Law school, once viewed as a golden ticket, has become for some graduates a liability. Though law school has never been cheap, annual tuition and fees at private schools on average increased from $21, 790 in 2000 to $35,743 in 2009, with graduates typically borrowing more than $100,000 to finance their education.
Many graduates take on the expense out of the belief they will have a good chance of landing a law firm gig paying as much as $160,000 annually. When that doesn't happen, some have taken to broadcasting their disappointment on blogs like Subprime JD and Esq. Never that accuse law schools of participating in a Ponzi-like scheme that churns out more than 40,000 indebted grads a year with little hope for lucrative employment.
"We saw this issue of transparency bubbling up on the Internet and grew quite concerned that prospective law students did not have the ability to find accurate and realistic information about the prospective earning potential from law schools," said David Wolfe, chairman of the ABA's Young Lawyers Division.
Law schools provide information about their graduates to several entities, including the American Bar Association and the National Association for Legal Career Professionals. Both issue big-picture reports, which are then cited in the rankings compiled by U.S. News and World Report, which in January challenged both the ABA and NALP to provide more accurate data.
But experts say this data can be misleading. The figure schools supply for the percentage of their graduates who are employed, for example, is based on a survey taken nine months after graduation that includes those working part-time and who have taken jobs outside the legal profession.

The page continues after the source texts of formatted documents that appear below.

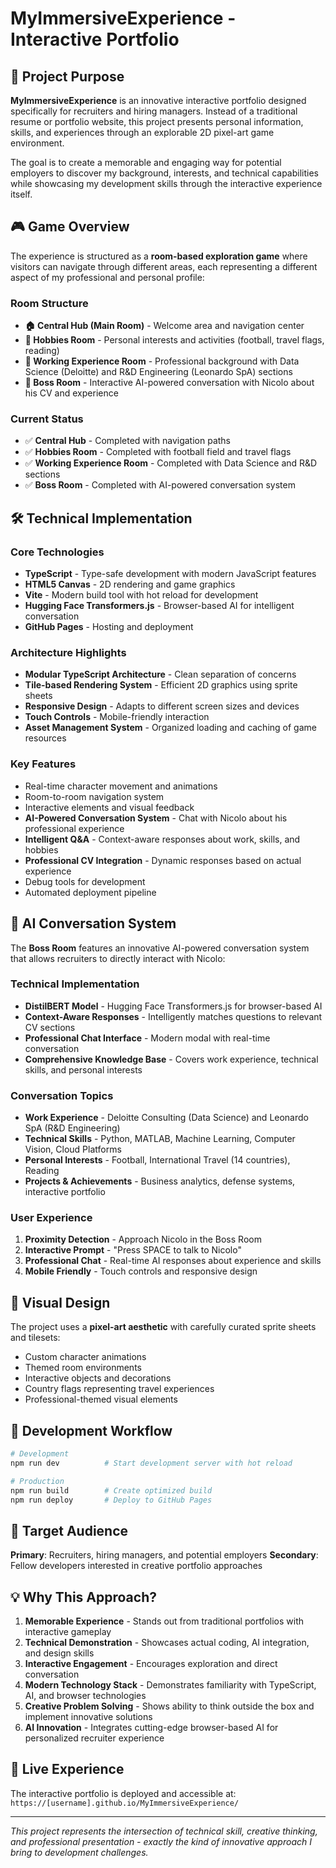 # MyImmersiveExperience - Interactive Portfolio

## 🎯 Project Purpose

**MyImmersiveExperience** is an innovative interactive portfolio designed specifically for recruiters and hiring managers. Instead of a traditional resume or portfolio website, this project presents personal information, skills, and experiences through an explorable 2D pixel-art game environment.

The goal is to create a memorable and engaging way for potential employers to discover my background, interests, and technical capabilities while showcasing my development skills through the interactive experience itself.

## 🎮 Game Overview

The experience is structured as a **room-based exploration game** where visitors can navigate through different areas, each representing a different aspect of my professional and personal profile:

### Room Structure
- **🏠 Central Hub (Main Room)** - Welcome area and navigation center
- **🎨 Hobbies Room** - Personal interests and activities (football, travel flags, reading)
- **💼 Working Experience Room** - Professional background with Data Science (Deloitte) and R&D Engineering (Leonardo SpA) sections
- **👑 Boss Room** - Interactive AI-powered conversation with Nicolo about his CV and experience

### Current Status
- ✅ **Central Hub** - Completed with navigation paths
- ✅ **Hobbies Room** - Completed with football field and travel flags
- ✅ **Working Experience Room** - Completed with Data Science and R&D sections
- ✅ **Boss Room** - Completed with AI-powered conversation system

## 🛠 Technical Implementation

### Core Technologies
- **TypeScript** - Type-safe development with modern JavaScript features
- **HTML5 Canvas** - 2D rendering and game graphics
- **Vite** - Modern build tool with hot reload for development
- **Hugging Face Transformers.js** - Browser-based AI for intelligent conversation
- **GitHub Pages** - Hosting and deployment

### Architecture Highlights
- **Modular TypeScript Architecture** - Clean separation of concerns
- **Tile-based Rendering System** - Efficient 2D graphics using sprite sheets
- **Responsive Design** - Adapts to different screen sizes and devices
- **Touch Controls** - Mobile-friendly interaction
- **Asset Management System** - Organized loading and caching of game resources

### Key Features
- Real-time character movement and animations
- Room-to-room navigation system
- Interactive elements and visual feedback
- **AI-Powered Conversation System** - Chat with Nicolo about his professional experience
- **Intelligent Q&A** - Context-aware responses about work, skills, and hobbies
- **Professional CV Integration** - Dynamic responses based on actual experience
- Debug tools for development
- Automated deployment pipeline

## 🤖 AI Conversation System

The **Boss Room** features an innovative AI-powered conversation system that allows recruiters to directly interact with Nicolo:

### Technical Implementation
- **DistilBERT Model** - Hugging Face Transformers.js for browser-based AI
- **Context-Aware Responses** - Intelligently matches questions to relevant CV sections
- **Professional Chat Interface** - Modern modal with real-time conversation
- **Comprehensive Knowledge Base** - Covers work experience, technical skills, and personal interests

### Conversation Topics
- **Work Experience** - Deloitte Consulting (Data Science) and Leonardo SpA (R&D Engineering)
- **Technical Skills** - Python, MATLAB, Machine Learning, Computer Vision, Cloud Platforms
- **Personal Interests** - Football, International Travel (14 countries), Reading
- **Projects & Achievements** - Business analytics, defense systems, interactive portfolio

### User Experience
1. **Proximity Detection** - Approach Nicolo in the Boss Room
2. **Interactive Prompt** - "Press SPACE to talk to Nicolo"
3. **Professional Chat** - Real-time AI responses about experience and skills
4. **Mobile Friendly** - Touch controls and responsive design

## 🎨 Visual Design

The project uses a **pixel-art aesthetic** with carefully curated sprite sheets and tilesets:
- Custom character animations
- Themed room environments
- Interactive objects and decorations
- Country flags representing travel experiences
- Professional-themed visual elements

## 🚀 Development Workflow

```bash
# Development
npm run dev          # Start development server with hot reload

# Production
npm run build        # Create optimized build
npm run deploy       # Deploy to GitHub Pages
```

## 🎯 Target Audience

**Primary**: Recruiters, hiring managers, and potential employers
**Secondary**: Fellow developers interested in creative portfolio approaches

## 💡 Why This Approach?

1. **Memorable Experience** - Stands out from traditional portfolios with interactive gameplay
2. **Technical Demonstration** - Showcases actual coding, AI integration, and design skills
3. **Interactive Engagement** - Encourages exploration and direct conversation
4. **Modern Technology Stack** - Demonstrates familiarity with TypeScript, AI, and browser technologies
5. **Creative Problem Solving** - Shows ability to think outside the box and implement innovative solutions
6. **AI Innovation** - Integrates cutting-edge browser-based AI for personalized recruiter experience

## 🔗 Live Experience

The interactive portfolio is deployed and accessible at:
`https://[username].github.io/MyImmersiveExperience/`

---

*This project represents the intersection of technical skill, creative thinking, and professional presentation - exactly the kind of innovative approach I bring to development challenges.*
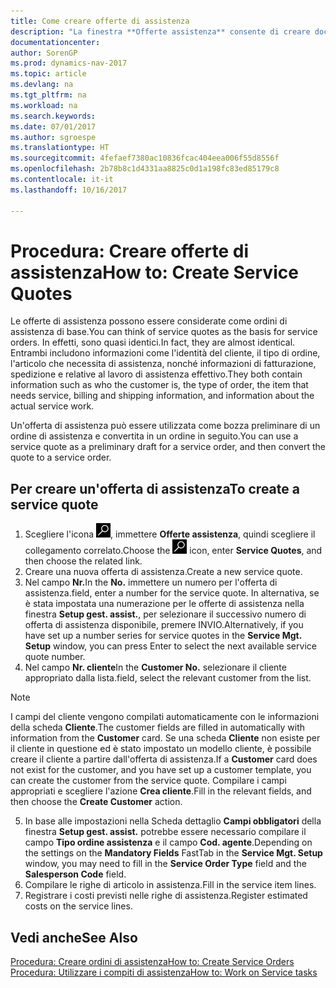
 ```yaml
---
title: Come creare offerte di assistenza
description: "La finestra **Offerte assistenza** consente di creare documenti in cui vengono immesse informazioni relative a un servizio di assistenza, ad esempio riparazione e manutenzione, svolto su articoli in assistenza su richiesta del cliente. Un'offerta di assistenza può essere utilizzata come bozza preliminare di un ordine di assistenza e può essere in seguito convertita in un ordine."
documentationcenter: 
author: SorenGP
ms.prod: dynamics-nav-2017
ms.topic: article
ms.devlang: na
ms.tgt_pltfrm: na
ms.workload: na
ms.search.keywords: 
ms.date: 07/01/2017
ms.author: sgroespe
ms.translationtype: HT
ms.sourcegitcommit: 4fefaef7380ac10836fcac404eea006f55d8556f
ms.openlocfilehash: 2b78b8c1d4331aa8825c0d1a198fc83ed85179c8
ms.contentlocale: it-it
ms.lasthandoff: 10/16/2017

---
```

# <a name="how-to-create-service-quotes"></a><span data-ttu-id="f32db-104">Procedura: Creare offerte di assistenza</span><span class="sxs-lookup"><span data-stu-id="f32db-104">How to: Create Service Quotes</span></span>
<span data-ttu-id="f32db-105">Le offerte di assistenza possono essere considerate come ordini di assistenza di base.</span><span class="sxs-lookup"><span data-stu-id="f32db-105">You can think of service quotes as the basis for service orders.</span></span> <span data-ttu-id="f32db-106">In effetti, sono quasi identici.</span><span class="sxs-lookup"><span data-stu-id="f32db-106">In fact, they are almost identical.</span></span> <span data-ttu-id="f32db-107">Entrambi includono informazioni come l'identità del cliente, il tipo di ordine, l'articolo che necessita di assistenza, nonché informazioni di fatturazione, spedizione e relative al lavoro di assistenza effettivo.</span><span class="sxs-lookup"><span data-stu-id="f32db-107">They both contain information such as who the customer is, the type of order, the item that needs service, billing and shipping information, and information about the actual service work.</span></span>
 
<span data-ttu-id="f32db-108">Un'offerta di assistenza può essere utilizzata come bozza preliminare di un ordine di assistenza e convertita in un ordine in seguito.</span><span class="sxs-lookup"><span data-stu-id="f32db-108">You can use a service quote as a preliminary draft for a service order, and then convert the quote to a service order.</span></span>  
  
## <a name="to-create-a-service-quote"></a><span data-ttu-id="f32db-109">Per creare un'offerta di assistenza</span><span class="sxs-lookup"><span data-stu-id="f32db-109">To create a service quote</span></span>  
1. <span data-ttu-id="f32db-110">Scegliere l'icona ![Cerca pagina o report](media/ui-search/search_small.png "Cerca pagina o report"), immettere **Offerte assistenza**, quindi scegliere il collegamento correlato.</span><span class="sxs-lookup"><span data-stu-id="f32db-110">Choose the ![Search for Page or Report](media/ui-search/search_small.png "Search for Page or Report icon") icon, enter **Service Quotes**, and then choose the related link.</span></span>  
2. <span data-ttu-id="f32db-111">Creare una nuova offerta di assistenza.</span><span class="sxs-lookup"><span data-stu-id="f32db-111">Create a new service quote.</span></span>  
3. <span data-ttu-id="f32db-112">Nel campo **Nr.**</span><span class="sxs-lookup"><span data-stu-id="f32db-112">In the **No.**</span></span> <span data-ttu-id="f32db-113">immettere un numero per l'offerta di assistenza.</span><span class="sxs-lookup"><span data-stu-id="f32db-113">field, enter a number for the service quote.</span></span> <span data-ttu-id="f32db-114">In alternativa, se è stata impostata una numerazione per le offerte di assistenza nella finestra **Setup gest. assist.**, per selezionare il successivo numero di offerta di assistenza disponibile, premere INVIO.</span><span class="sxs-lookup"><span data-stu-id="f32db-114">Alternatively, if you have set up a number series for service quotes in the **Service Mgt. Setup** window, you can press Enter to select the next available service quote number.</span></span>  
4. <span data-ttu-id="f32db-115">Nel campo **Nr. cliente**</span><span class="sxs-lookup"><span data-stu-id="f32db-115">In the **Customer No.**</span></span>  <span data-ttu-id="f32db-116">selezionare il cliente appropriato dalla lista.</span><span class="sxs-lookup"><span data-stu-id="f32db-116">field, select the relevant customer from the list.</span></span>  

  > [!Note]  
  >  <span data-ttu-id="f32db-117">I campi del cliente vengono compilati automaticamente con le informazioni della scheda **Cliente**.</span><span class="sxs-lookup"><span data-stu-id="f32db-117">The customer fields are filled in automatically with information from the **Customer** card.</span></span> <span data-ttu-id="f32db-118">Se una scheda **Cliente** non esiste per il cliente in questione ed è stato impostato un modello cliente, è possibile creare il cliente a partire dall'offerta di assistenza.</span><span class="sxs-lookup"><span data-stu-id="f32db-118">If a **Customer** card does not exist for the customer, and you have set up a customer template, you can create the customer from the service quote.</span></span> <span data-ttu-id="f32db-119">Compilare i campi appropriati e scegliere l'azione **Crea cliente**.</span><span class="sxs-lookup"><span data-stu-id="f32db-119">Fill in the relevant fields, and then choose the **Create Customer** action.</span></span>  
  
5. <span data-ttu-id="f32db-120">In base alle impostazioni nella Scheda dettaglio **Campi obbligatori** della finestra **Setup gest. assist.** potrebbe essere necessario compilare il campo **Tipo ordine assistenza** e il campo **Cod. agente**.</span><span class="sxs-lookup"><span data-stu-id="f32db-120">Depending on the settings on the **Mandatory Fields** FastTab in the **Service Mgt. Setup** window, you may need to fill in the **Service Order Type** field and the **Salesperson Code** field.</span></span>  
6. <span data-ttu-id="f32db-121">Compilare le righe di articolo in assistenza.</span><span class="sxs-lookup"><span data-stu-id="f32db-121">Fill in the service item lines.</span></span>  
7. <span data-ttu-id="f32db-122">Registrare i costi previsti nelle righe di assistenza.</span><span class="sxs-lookup"><span data-stu-id="f32db-122">Register estimated costs on the service lines.</span></span>  
  
## <a name="see-also"></a><span data-ttu-id="f32db-123">Vedi anche</span><span class="sxs-lookup"><span data-stu-id="f32db-123">See Also</span></span>  
[<span data-ttu-id="f32db-124">Procedura: Creare ordini di assistenza</span><span class="sxs-lookup"><span data-stu-id="f32db-124">How to: Create Service Orders</span></span>](service-how-to-create-service-orders.md)  
[<span data-ttu-id="f32db-125">Procedura: Utilizzare i compiti di assistenza</span><span class="sxs-lookup"><span data-stu-id="f32db-125">How to: Work on Service tasks</span></span>](service-how-to-work-on-service-tasks.md)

The salaries reported are usually means and not medians, meaning a small number of highly paid graduates skew the figure higher, creating unrealistic expectations for students.
"The data gets really, really spotty," said Indiana University law professor William Henderson. "Really what's going on here is that schools are afraid of going down in the rankings."
Though most local law schools, including those at American University, Catholic University, George Washington University, Howard University and the University of Maryland, provide online statistics about their graduates, the scope of such data varies. Catholic's Columbus School of Law, for example, breaks down its Class of 2009 by region and employment sector, reporting median salaries for each industry. The law schools at the University of the District of Columbia and Georgetown, however, only describe the vast number of career prospects available to prospective graduates.
"Increasing the transparency of employment numbers is something that would be helpful," said Georgetown Law Dean William M. Treanor, who said the school is working with NALP to publish more granular data. "We're also thinking about doing some greater disclosure on our own."
Officials at the University of the District of Columbia's David A. Clarke School of Law did not respond to a request for comment.
Promoting this sort of voluntary disclosure is the mission of a nonprofit group called Law School Transparency, started by two Vanderbilt University law school students in 2009, but thus far it has received little concrete response. In August the group sent a letter to all accredited schools urging them to commit to stepped-up reporting standards. So far, none has taken the group up on its request.
"The most important thing that comes from the [ABA] resolution is that it shows young lawyers do care about this issue and believe there is an information asymmetry that needs to be resolved sooner rather than later," said co-founder Kyle P. McEntee, who cautioned there was still a long way to go.